▶ _ASSIGNED TASK_: Look through the data below for the line with "You can also" and the line with "- Error code", then output those two and all lines in between, exactly as written.

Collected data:
□ □ □ □ □
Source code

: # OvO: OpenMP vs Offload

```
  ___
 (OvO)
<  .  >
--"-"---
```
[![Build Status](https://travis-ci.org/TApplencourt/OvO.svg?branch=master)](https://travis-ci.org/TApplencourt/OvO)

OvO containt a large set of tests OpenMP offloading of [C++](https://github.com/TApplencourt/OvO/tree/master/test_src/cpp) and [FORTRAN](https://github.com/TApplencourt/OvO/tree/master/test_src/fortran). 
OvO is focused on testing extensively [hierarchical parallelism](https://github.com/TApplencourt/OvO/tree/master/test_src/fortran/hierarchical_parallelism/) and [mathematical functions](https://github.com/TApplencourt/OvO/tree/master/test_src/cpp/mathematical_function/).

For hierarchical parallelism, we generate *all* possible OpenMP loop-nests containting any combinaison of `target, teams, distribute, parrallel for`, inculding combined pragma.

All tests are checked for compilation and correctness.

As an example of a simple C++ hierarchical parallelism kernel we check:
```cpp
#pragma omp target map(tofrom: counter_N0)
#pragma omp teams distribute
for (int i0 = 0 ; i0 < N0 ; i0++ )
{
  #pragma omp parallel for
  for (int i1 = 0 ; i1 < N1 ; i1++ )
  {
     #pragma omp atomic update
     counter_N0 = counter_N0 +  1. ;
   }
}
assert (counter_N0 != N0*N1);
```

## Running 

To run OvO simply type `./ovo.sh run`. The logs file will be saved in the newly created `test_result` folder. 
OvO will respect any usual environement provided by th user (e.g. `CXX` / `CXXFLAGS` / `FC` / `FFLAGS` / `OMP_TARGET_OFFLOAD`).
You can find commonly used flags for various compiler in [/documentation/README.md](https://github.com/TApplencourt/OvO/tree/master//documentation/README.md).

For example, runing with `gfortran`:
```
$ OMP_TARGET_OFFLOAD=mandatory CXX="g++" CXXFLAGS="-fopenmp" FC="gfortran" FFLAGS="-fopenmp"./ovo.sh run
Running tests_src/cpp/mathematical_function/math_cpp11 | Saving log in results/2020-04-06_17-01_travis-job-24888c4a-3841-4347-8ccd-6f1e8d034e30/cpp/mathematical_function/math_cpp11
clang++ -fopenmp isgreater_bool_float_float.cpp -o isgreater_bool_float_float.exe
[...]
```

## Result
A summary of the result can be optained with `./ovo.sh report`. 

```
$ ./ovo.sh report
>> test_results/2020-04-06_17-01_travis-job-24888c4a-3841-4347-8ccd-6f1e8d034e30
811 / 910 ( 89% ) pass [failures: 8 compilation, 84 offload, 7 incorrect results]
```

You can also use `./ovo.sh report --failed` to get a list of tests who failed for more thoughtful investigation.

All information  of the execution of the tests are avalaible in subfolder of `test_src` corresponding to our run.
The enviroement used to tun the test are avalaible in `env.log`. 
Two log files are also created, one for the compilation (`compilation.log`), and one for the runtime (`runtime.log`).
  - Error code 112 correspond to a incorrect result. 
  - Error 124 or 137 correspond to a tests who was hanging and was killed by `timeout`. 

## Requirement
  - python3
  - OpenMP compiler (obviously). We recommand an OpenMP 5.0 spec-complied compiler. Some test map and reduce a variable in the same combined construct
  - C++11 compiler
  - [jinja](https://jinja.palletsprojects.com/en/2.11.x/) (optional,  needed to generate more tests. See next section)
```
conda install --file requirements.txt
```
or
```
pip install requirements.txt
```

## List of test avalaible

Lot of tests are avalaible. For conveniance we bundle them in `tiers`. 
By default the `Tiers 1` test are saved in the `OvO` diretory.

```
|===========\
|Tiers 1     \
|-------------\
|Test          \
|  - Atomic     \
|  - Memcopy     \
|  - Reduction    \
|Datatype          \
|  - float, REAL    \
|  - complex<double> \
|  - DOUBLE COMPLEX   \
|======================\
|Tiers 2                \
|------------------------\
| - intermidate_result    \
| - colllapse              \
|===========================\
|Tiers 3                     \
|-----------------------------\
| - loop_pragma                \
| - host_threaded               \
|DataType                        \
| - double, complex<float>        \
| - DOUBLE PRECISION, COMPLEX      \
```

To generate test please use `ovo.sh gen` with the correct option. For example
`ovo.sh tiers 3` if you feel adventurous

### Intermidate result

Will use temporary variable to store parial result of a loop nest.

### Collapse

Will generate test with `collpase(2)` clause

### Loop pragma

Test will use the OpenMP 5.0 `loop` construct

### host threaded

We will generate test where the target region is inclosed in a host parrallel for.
□ □ □ □ □
▶ _SOLUTION TO THIS EXERCISE_:
You can also use `./ovo.sh report --failed` to get a list of tests who failed for more thoughtful investigation.

All information  of the execution of the tests are avalaible in subfolder of `test_src` corresponding to our run.
The enviroement used to tun the test are avalaible in `env.log`. 
Two log files are also created, one for the compilation (`compilation.log`), and one for the runtime (`runtime.log`).
  - Error code 112 correspond to a incorrect result. 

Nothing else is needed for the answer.